Si l'impact des polluants sur la faune sauvage des grandes agglomérations est désormais mieux documenté, c'est encore loin d'être le cas pour celle des villes moyennes et des zones faiblement urbanisées. Une étude menée récemment chez le
merle noir (
Turdus merula) par des chercheurs du Centre d'Etudes Biologiques de Chizé (CEBC - CNRS/Université de La Rochelle) et du Laboratoire Littoral
Environnement et Sociétés (LIENSs - CNRS/Université de La Rochelle) apporte de précieux éléments à ce sujet. En mesurant les concentrations de métaux lourds chez des merles noirs provenant de secteurs plus ou moins urbanisés, les scientifiques ont constaté que les oiseaux des villes d'importance
moyenne étaient contaminés par ces polluants. Leurs travaux publiés dans
Science of the Total Environment suggèrent par ailleurs qu'une contamination modérée aux métaux lourds pourrait avoir des conséquences néfastes sur la
physiologie de cette
espèce.
L'urbanisation
induit une multitude de contraintes à même d'affecter le
métabolisme et le comportement des animaux qui ont élu domicile en ville. Parmi ces contraintes, la
pollution par les métaux lourds constitue un phénomène majeur. Les études qui se sont jusqu'ici intéressées à l'impact de ce type de polluants sur les animaux se sont essentiellement focalisées sur les agglomérations de grande taille comme Paris ou Lyon.

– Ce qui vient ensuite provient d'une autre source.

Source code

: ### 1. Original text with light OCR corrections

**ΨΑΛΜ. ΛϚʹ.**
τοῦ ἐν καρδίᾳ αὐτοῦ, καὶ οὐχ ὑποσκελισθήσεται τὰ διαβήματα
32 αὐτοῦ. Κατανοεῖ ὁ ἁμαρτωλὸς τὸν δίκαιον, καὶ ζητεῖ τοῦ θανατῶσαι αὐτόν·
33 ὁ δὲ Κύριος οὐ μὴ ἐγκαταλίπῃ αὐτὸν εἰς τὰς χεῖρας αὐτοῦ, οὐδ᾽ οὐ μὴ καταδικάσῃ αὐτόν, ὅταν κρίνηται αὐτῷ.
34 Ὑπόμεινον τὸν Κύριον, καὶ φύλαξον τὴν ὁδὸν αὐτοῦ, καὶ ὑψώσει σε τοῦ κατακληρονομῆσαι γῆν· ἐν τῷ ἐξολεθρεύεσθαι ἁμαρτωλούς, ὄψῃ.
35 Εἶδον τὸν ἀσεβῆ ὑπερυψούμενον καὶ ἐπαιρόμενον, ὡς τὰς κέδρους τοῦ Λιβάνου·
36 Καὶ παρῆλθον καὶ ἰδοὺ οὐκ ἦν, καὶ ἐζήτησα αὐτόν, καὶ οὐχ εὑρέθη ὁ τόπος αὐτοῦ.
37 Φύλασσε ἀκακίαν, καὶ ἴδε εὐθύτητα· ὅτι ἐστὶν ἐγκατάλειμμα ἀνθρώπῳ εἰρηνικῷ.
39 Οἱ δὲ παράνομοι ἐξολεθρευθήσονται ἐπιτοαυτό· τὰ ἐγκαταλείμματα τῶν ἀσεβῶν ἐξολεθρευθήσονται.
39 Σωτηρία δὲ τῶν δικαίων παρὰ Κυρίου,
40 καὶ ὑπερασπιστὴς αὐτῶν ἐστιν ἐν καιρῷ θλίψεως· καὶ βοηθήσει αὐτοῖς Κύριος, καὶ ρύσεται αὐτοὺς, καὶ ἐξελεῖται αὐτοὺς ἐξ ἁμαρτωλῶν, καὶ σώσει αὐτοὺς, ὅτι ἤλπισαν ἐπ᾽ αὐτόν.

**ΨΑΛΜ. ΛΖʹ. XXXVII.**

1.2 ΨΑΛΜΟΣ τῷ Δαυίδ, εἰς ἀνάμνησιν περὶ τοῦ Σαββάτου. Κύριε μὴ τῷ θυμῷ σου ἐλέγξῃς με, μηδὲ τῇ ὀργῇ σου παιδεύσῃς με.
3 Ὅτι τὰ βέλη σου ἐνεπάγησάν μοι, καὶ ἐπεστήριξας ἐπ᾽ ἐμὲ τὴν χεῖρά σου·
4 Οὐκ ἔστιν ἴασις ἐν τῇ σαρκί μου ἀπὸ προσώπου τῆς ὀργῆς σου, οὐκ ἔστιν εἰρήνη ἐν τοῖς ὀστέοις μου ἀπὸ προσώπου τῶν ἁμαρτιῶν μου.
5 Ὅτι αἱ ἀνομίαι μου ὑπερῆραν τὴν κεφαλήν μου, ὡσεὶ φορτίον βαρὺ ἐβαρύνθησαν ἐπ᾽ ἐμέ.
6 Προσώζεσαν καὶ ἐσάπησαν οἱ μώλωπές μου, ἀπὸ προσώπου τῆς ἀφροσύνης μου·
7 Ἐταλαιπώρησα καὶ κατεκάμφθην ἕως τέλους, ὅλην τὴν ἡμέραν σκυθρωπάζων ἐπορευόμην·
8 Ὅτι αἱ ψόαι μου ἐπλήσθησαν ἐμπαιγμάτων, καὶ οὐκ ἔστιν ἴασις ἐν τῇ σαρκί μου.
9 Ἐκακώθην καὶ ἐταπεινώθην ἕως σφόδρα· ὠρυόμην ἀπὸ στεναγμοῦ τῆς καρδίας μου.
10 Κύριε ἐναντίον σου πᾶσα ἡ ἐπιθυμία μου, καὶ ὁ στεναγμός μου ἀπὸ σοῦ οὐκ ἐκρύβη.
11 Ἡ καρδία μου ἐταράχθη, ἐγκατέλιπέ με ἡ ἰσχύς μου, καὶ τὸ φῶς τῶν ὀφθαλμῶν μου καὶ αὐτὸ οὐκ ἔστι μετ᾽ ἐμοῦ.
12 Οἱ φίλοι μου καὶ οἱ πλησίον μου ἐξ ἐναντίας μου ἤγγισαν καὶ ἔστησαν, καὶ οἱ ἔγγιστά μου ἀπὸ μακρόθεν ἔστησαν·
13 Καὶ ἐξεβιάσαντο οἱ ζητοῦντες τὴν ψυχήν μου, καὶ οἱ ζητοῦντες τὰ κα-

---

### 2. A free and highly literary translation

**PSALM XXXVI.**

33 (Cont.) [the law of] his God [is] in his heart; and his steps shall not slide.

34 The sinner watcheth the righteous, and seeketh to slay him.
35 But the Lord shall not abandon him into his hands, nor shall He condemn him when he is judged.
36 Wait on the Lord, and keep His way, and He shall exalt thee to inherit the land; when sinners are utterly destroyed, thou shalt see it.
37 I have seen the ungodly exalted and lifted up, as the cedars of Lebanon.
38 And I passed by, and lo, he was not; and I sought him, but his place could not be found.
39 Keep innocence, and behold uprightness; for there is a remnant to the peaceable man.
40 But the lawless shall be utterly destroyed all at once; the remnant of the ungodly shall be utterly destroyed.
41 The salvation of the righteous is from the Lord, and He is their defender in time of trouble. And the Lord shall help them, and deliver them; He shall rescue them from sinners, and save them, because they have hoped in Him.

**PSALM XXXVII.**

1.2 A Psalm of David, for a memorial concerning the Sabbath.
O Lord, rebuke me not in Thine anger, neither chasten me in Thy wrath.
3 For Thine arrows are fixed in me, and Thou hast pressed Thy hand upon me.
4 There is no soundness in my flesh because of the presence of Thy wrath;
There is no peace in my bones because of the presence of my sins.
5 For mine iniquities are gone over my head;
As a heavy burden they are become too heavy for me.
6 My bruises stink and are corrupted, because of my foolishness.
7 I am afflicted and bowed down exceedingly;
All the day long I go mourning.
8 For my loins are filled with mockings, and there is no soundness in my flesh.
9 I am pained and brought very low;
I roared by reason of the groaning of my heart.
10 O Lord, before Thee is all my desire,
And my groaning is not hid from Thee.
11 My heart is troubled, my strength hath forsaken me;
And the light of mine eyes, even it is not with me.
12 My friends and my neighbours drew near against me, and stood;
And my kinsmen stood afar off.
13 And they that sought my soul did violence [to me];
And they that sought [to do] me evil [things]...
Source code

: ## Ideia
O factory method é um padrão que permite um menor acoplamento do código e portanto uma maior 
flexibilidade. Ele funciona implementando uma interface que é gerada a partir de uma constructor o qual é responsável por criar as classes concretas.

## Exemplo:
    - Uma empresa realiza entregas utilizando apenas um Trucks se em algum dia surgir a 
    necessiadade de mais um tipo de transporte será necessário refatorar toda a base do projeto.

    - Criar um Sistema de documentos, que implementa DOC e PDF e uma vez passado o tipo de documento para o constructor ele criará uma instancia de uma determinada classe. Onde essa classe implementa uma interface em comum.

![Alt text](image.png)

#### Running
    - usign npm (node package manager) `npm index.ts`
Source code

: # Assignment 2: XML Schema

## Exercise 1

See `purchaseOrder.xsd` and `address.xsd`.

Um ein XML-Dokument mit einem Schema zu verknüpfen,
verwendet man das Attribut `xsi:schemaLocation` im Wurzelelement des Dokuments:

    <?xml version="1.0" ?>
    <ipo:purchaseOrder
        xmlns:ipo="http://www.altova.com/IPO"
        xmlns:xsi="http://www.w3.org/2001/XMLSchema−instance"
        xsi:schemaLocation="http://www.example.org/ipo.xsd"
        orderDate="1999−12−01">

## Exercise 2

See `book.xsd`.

Afin d'élargir les investigations à des zones urbaines de moindre importance, une équipe du CNRS a mené l'enquête dans et à proximité immédiate des villes de Niort (60 000 habitants) et La Rochelle (75 000 habitants). Dans un premier temps, les chercheurs ont collecté dans des zones plus ou moins urbanisées, ainsi que dans des secteurs agricoles et forestiers, des dizaines de cadavres de merles noirs victimes du
trafic routier. En ville, où les cadavres de merles n'étaient pas suffisamment abondants, ils ont par ailleurs capturés une dizaine d'individus supplémentaires. "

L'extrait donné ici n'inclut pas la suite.